(The Federal Court has ruled Amber Ragan, left, and her brother Brandon Engstrom are entitled to be members of Peters First Nation. Ragan is seen above holding her son Elijah in 2017.)
A band council in British Columbia acted “unlawfully, unfairly and in bad faith” when it rejected the membership applications of two siblings, the Federal Court ruled last Friday, possibly putting an end to a drawn-out legal battle.
Justice Robert Barnes said Brandon Engstrom, 28, and Amber Ragan, 24, have “clear and unqualified rights to be members” of Peters First Nation because their father is already a member.
Peters’ membership code states any “natural child” of a parent, who is already a member, is entitled to membership – but band council still rejected their applications.
Council claimed children needed to be under 18 to qualify, even though the code doesn’t state that. Council also said the siblings needed approval from both of their parents and they needed to submit the application in person, as several other reasons to reject their applications in the summer of 2016 and again in 2018.
“The inference I draw from the evidence before me is that Council has strayed far beyond its allowed mandate and used unjustified and evolving array of excuses to evade its obligation to Mr. Engstrom and Ms. Ragan,” said Barnes.
When their applications were rejected in 2016 the pair filed for a judicial review and in 2018 Justice Simon Fothergill found council had “concocted” reasons to reject their applications but ultimately sent it back to council to reconsider its decision.
The siblings re-applied and were rejected again and then took their case back to the Federal Court before Barnes.
Council argued if the siblings were made members it feared they would want land and money.
“Indeed, it suggests that the reasons Council gave for denying membership were invalid and that what actually motivated the decision was unwillingness to share band resources,” said Barnes.
Engstrom told APTN News it feels like a “weight has been lifted” off his shoulders.
“This is all surreal,” he said. “I wish it didn’t have to get to court, but it’s all over now.”
It’s unclear if council will seek to appeal the decision. APTN requested comment but didn’t hear back from the three-member council.
Engstrom and Ragan’s father is Dwayne Peters, whose father is Robert Peters, 74, the oldest surviving member of the band.
Robert Peters lives on-reserve and has parcels of land he wants to pass down to his grandchildren but first they needed to become members.
APTN first wrote about the fight within Peters First Nation in 2017 and has been following the case since.
Peters is what’s known as a Section 10 band, meaning it controls its membership based on a code that was approved by the former department of Indian Affairs in 1987.
There are more than 200 such bands across the country and section 10 of the Indian Act was amended following Bill C-31 that aimed to provide Indian status to women, and their children, who were stripped of their inherent rights for such things as marrying a white man at the time.
But these bands are supposed to follow the code when considering membership applications.
“In my view, this is an appropriate case to direct Council to take all the steps necessary to grant full Band membership to the Applicants.

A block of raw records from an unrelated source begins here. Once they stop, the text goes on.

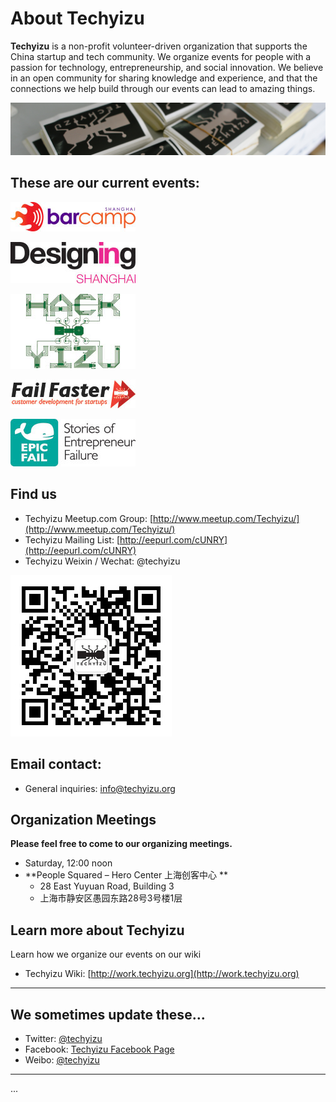 # About Techyizu

**Techyizu** is a non-profit volunteer-driven organization that supports the China startup and tech community.  We organize events for people with a passion for technology, entrepreneurship, and social innovation.  We believe in an open community for sharing knowledge and experience, and that the connections we help build through our events can lead to amazing things.

<img class="hero_hidden" src="/images/techyizu_header_bg.jpg" />

## These are our current events:

![Barcamp logo](/pages/images/logo_barcamp.jpg)

![Design Shanghai logo](/pages/images/logo_designing_shanghai.jpg)

![Hackyizu logo](/pages/images/logo_hackyizu.jpg)

![Fail Faster logo](/pages/images/logo_failfaster.jpg)

![Epic Fail logo](/pages/images/logo_soef.jpg)


## Find us
* Techyizu Meetup.com Group: [http://www.meetup.com/Techyizu/](http://www.meetup.com/Techyizu/)
* Techyizu Mailing List: [http://eepurl.com/cUNRY](http://eepurl.com/cUNRY)
* Techyizu Weixin / Wechat: @techyizu

![Techyizu Wechat QR Code](/pages/images/qrcode_for_gh_c45020ccb55e_258.jpg)



## Email contact:
* General inquiries: info@techyizu.org


## Organization Meetings
**Please feel free to come to our organizing meetings.**  

* Saturday, 12:00 noon
* **People Squared – Hero Center  上海创客中心 **
  * 28 East Yuyuan Road, Building 3
  * 上海市静安区愚园东路28号3号楼1层


## Learn more about Techyizu
Learn how we organize our events on our wiki
* Techyizu Wiki: [http://work.techyizu.org](http://work.techyizu.org)



---

## We sometimes update these…
* Twitter: [@techyizu](http://www.twitter.com/techyizu)
* Facebook: [Techyizu Facebook Page](http://www.facebook.com/techyizu)
* Weibo: [@techyizu](http://www.weibo.com/techyizu)


----
  

  
  
  
  
...


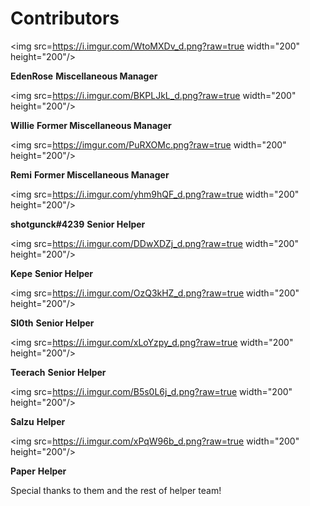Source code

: # Contributors

<img src=https://i.imgur.com/WtoMXDv_d.png?raw=true width="200" height="200"/>

**EdenRose**
**Miscellaneous Manager**

<img src=https://i.imgur.com/BKPLJkL_d.png?raw=true width="200" height="200"/> 

**Willie**
**Former Miscellaneous Manager**

<img src=https://imgur.com/PuRXOMc.png?raw=true width="200" height="200"/> 

**Remi**
**Former Miscellaneous Manager**

<img src=https://i.imgur.com/yhm9hQF_d.png?raw=true width="200" height="200"/> 

**shotgunck#4239**
**Senior Helper**

<img src=https://i.imgur.com/DDwXDZj_d.png?raw=true width="200" height="200"/> 

**Kepe** 
**Senior Helper**

<img src=https://i.imgur.com/OzQ3kHZ_d.png?raw=true width="200" height="200"/> 

**Sl0th**
**Senior Helper**

<img src=https://i.imgur.com/xLoYzpy_d.png?raw=true width="200" height="200"/>

**Teerach**
**Senior Helper**

<img src=https://i.imgur.com/B5s0L6j_d.png?raw=true width="200" height="200"/>

**Salzu**
**Helper**

<img src=https://i.imgur.com/xPqW96b_d.png?raw=true width="200" height="200"/> 

**Paper**
**Helper**

Special thanks to them and the rest of helper team!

Council has repeatedly shown itself to be unfit to decide these matters and there is no reasonable expectation that fairness and reason will now prevail,” said Barnes.
He said there is no room for some other determination and said remitting to council would serve no useful purpose.

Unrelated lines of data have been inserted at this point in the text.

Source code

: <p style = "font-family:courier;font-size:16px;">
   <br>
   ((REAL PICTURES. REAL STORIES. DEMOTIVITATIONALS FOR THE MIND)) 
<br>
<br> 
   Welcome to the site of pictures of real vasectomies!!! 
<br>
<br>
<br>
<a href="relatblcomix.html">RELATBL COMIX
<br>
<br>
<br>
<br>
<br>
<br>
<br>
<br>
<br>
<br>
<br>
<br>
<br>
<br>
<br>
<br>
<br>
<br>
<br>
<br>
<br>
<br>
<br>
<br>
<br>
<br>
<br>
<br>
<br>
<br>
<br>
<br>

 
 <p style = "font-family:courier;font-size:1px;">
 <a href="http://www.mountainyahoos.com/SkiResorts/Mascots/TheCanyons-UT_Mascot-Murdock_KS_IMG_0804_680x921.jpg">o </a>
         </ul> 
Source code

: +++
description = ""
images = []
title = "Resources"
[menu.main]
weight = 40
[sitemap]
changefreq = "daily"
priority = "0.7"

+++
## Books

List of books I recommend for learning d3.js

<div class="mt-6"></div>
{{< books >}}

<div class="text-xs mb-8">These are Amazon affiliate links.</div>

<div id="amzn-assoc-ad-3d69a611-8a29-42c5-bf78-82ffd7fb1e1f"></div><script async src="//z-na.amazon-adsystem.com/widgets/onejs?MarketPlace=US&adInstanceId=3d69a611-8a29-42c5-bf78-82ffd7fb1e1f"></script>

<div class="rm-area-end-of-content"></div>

“A reviewing court should not countenance ‘an endless merry-go-round of judicial reviews and subsequent reconsiderations’. This is particularly the case where the outcome is inevitable,” said Barnes.

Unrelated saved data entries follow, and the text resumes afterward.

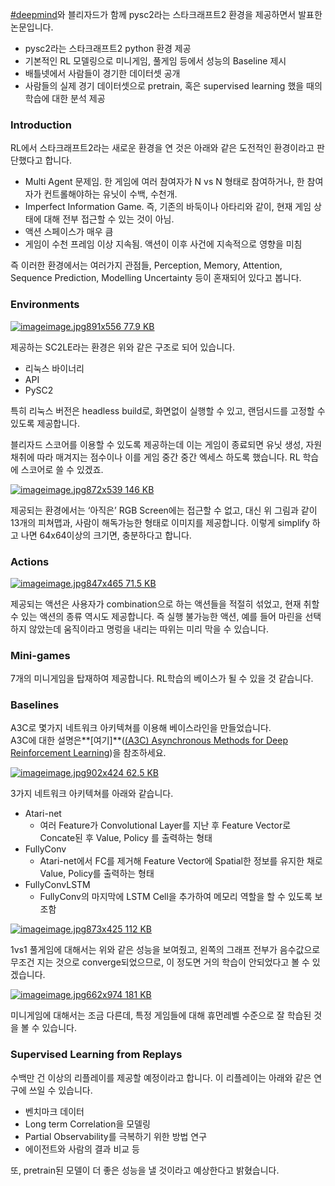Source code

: [\#deepmind](http://openresearch.ai/tags/deepmind)와 블리자드가 함께 pysc2라는 스타크래프트2 환경을 제공하면서 발표한 논문입니다.

* pysc2라는 스타크래프트2 python 환경 제공
* 기본적인 RL 모델링으로 미니게임, 풀게임 등에서 성능의 Baseline 제시
* 배틀넷에서 사람들이 경기한 데이터셋 공개
* 사람들의 실제 경기 데이터셋으로 pretrain, 혹은 supervised learning 했을 때의 학습에 대한 분석 제공

### Introduction

RL에서 스타크래프트2라는 새로운 환경을 연 것은 아래와 같은 도전적인 환경이라고 판단했다고 합니다.

* Multi Agent 문제임. 한 게임에 여러 참여자가 N vs N 형태로 참여하거나, 한 참여자가 컨트롤해야하는 유닛이 수백, 수천개.
* Imperfect Information Game. 즉, 기존의 바둑이나 아타리와 같이, 현재 게임 상태에 대해 전부 접근할 수 있는 것이 아님.
* 액션 스페이스가 매우 큼
* 게임이 수천 프레임 이상 지속됨. 액션이 이후 사건에 지속적으로 영향을 미침

즉 이러한 환경에서는 여러가지 관점들, Perception, Memory, Attention, Sequence Prediction, Modelling Uncertainty 등이 혼재되어 있다고 봅니다.

### Environments



[![](http://openresearch.ai/uploads/default/optimized/1X/5d23bc90a078dfe01b3f6cb1fb0ddae36e82a82b_1_690x430.jpg "image")image.jpg891x556 77.9 KB](http://openresearch.ai/uploads/default/original/1X/5d23bc90a078dfe01b3f6cb1fb0ddae36e82a82b.jpg)



제공하는 SC2LE라는 환경은 위와 같은 구조로 되어 있습니다.

* 리눅스 바이너리
* API
* PySC2

특히 리눅스 버전은 headless build로, 화면없이 실행할 수 있고, 랜덤시드를 고정할 수 있도록 제공합니다.

블리자드 스코어를 이용할 수 있도록 제공하는데 이는 게임이 종료되면 유닛 생성, 자원 채취에 따라 매겨지는 점수이나 이를 게임 중간 중간 엑세스 하도록 했습니다. RL 학습에 스코어로 쓸 수 있겠죠.



[![](http://openresearch.ai/uploads/default/optimized/1X/5b3ca608ba9722849df597c69c784e7071f36ea1_1_690x426.jpg "image")image.jpg872x539 146 KB](http://openresearch.ai/uploads/default/original/1X/5b3ca608ba9722849df597c69c784e7071f36ea1.jpg)



제공되는 환경에서는 ‘아직은’ RGB Screen에는 접근할 수 없고, 대신 위 그림과 같이 13개의 피쳐맵과, 사람이 해독가능한 형태로 이미지를 제공합니다. 이렇게 simplify 하고 나면 64x64이상의 크기면, 충분하다고 합니다.

### Actions



[![](http://openresearch.ai/uploads/default/optimized/1X/16373ef35e3d740e2568d5de4f6d2b3726c52691_1_690x378.jpg "image")image.jpg847x465 71.5 KB](http://openresearch.ai/uploads/default/original/1X/16373ef35e3d740e2568d5de4f6d2b3726c52691.jpg)



제공되는 액션은 사용자가 combination으로 하는 액션들을 적절히 섞었고, 현재 취할 수 있는 액션의 종류 역시도 제공합니다. 즉 실행 불가능한 액션, 예를 들어 마린을 선택하지 않았는데 움직이라고 명렁을 내리는 따위는 미리 막을 수 있습니다.

### Mini-games

7개의 미니게임을 탑재하여 제공합니다. RL학습의 베이스가 될 수 있을 것 같습니다.

### Baselines

A3C로 몇가지 네트워크 아키텍쳐를 이용해 베이스라인을 만들었습니다.  
A3C에 대한 설명은**\[여기\]**\([\(A3C\) Asynchronous Methods for Deep Reinforcement Learning](http://openresearch.ai/t/a3c-asynchronous-methods-for-deep-reinforcement-learning/25)\)을 참조하세요.



[![](http://openresearch.ai/uploads/default/optimized/1X/45ce38235110871ef9ed725990cfd42f4dd6c829_1_690x324.jpg "image")image.jpg902x424 62.5 KB](http://openresearch.ai/uploads/default/original/1X/45ce38235110871ef9ed725990cfd42f4dd6c829.jpg)



3가지 네트워크 아키텍쳐를 아래와 같습니다.

* Atari-net
  * 여러 Feature가 Convolutional Layer를 지난 후 Feature Vector로 Concate된 후 Value, Policy 를 출력하는 형태
* FullyConv
  * Atari-net에서 FC를 제거해 Feature Vector에 Spatial한 정보를 유지한 채로 Value, Policy를 출력하는 형태
* FullyConvLSTM
  * FullyConv의 마지막에 LSTM Cell을 추가하여 메모리 역할을 할 수 있도록 보조함



[![](http://openresearch.ai/uploads/default/optimized/1X/b25eba0464136234b36d762d94e221c5a67fc756_1_690x335.jpg "image")image.jpg873x425 112 KB](http://openresearch.ai/uploads/default/original/1X/b25eba0464136234b36d762d94e221c5a67fc756.jpg)



1vs1 풀게임에 대해서는 위와 같은 성능을 보여줬고, 왼쪽의 그래프 전부가 음수값으로 무조건 지는 것으로 converge되었으므로, 이 정도면 거의 학습이 안되었다고 볼 수 있겠습니다.



[![](http://openresearch.ai/uploads/default/optimized/1X/61e16bf6b70d0a9e1d5659c940acd62035b9252e_1_339x499.jpg "image")image.jpg662x974 181 KB](http://openresearch.ai/uploads/default/original/1X/61e16bf6b70d0a9e1d5659c940acd62035b9252e.jpg)



미니게임에 대해서는 조금 다른데, 특정 게임들에 대해 휴먼레벨 수준으로 잘 학습된 것을 볼 수 있습니다.

### Supervised Learning from Replays

수백만 건 이상의 리플레이를 제공할 예정이라고 합니다. 이 리플레이는 아래와 같은 연구에 쓰일 수 있습니다.

* 벤치마크 데이터
* Long term Correlation을 모델링
* Partial Observability를 극복하기 위한 방법 연구
* 에이전트와 사람의 결과 비교 등

또, pretrain된 모델이 더 좋은 성능을 낼 것이라고 예상한다고 밝혔습니다.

(An aerial view of Peters First Nation. File photo)
The membership fight isn’t over for the siblings’ uncle, Guy Peters who just had his membership rejected for a fifth time on Jan. 21 following two Federal Court decisions. The first decision made him a member, which council appealed.
The Federal Court of Appeal said the original judge erred and failed to consider that Guy Peters was a member before 1985 and had the statutory right to be a member, regardless of the membership code.
The band council has again used its interpretation of the child rule, according to the band council resolution (BCR) obtained by APTN. View the BCR here.
Guy Peters, 55, was 19-years-old when he applied for registration on Sept. 17, 1985 with Indian Affairs.
“The Acting Registrar sent a letter on Aug. 21, 1987 confirming that he had been registered in the Indian Registrar in accordance with paragraph 6(1)(a) and as a member of Peers [sic] First Nation in accordance with paragraph 11(1)(a),” council states in the BCR.
“It is our opinion that the Acting Registrar’s conclusion about entitlement to membership pursuant to the Pre-1985 Act was incorrect due the fact that Mr. Peters was 19 years of age at the time of this application and 21 years of age when he was actually registered. In accordance to section 10 of the Pre-1985 Act, Mr. Peters would have to have been a ‘minor child’ to be entitled to be added to the Band List.”
Robert Peters is also Guy Peters’ father and also wants his son to have some of his land on Peters.
It’s unclear what the next steps are for Guy Peters in his fight to be a member of this band.
Peters First Nation is a small reserve of about 11 homes between Hope and Chilliwack along Highway 1 on the Fraser River.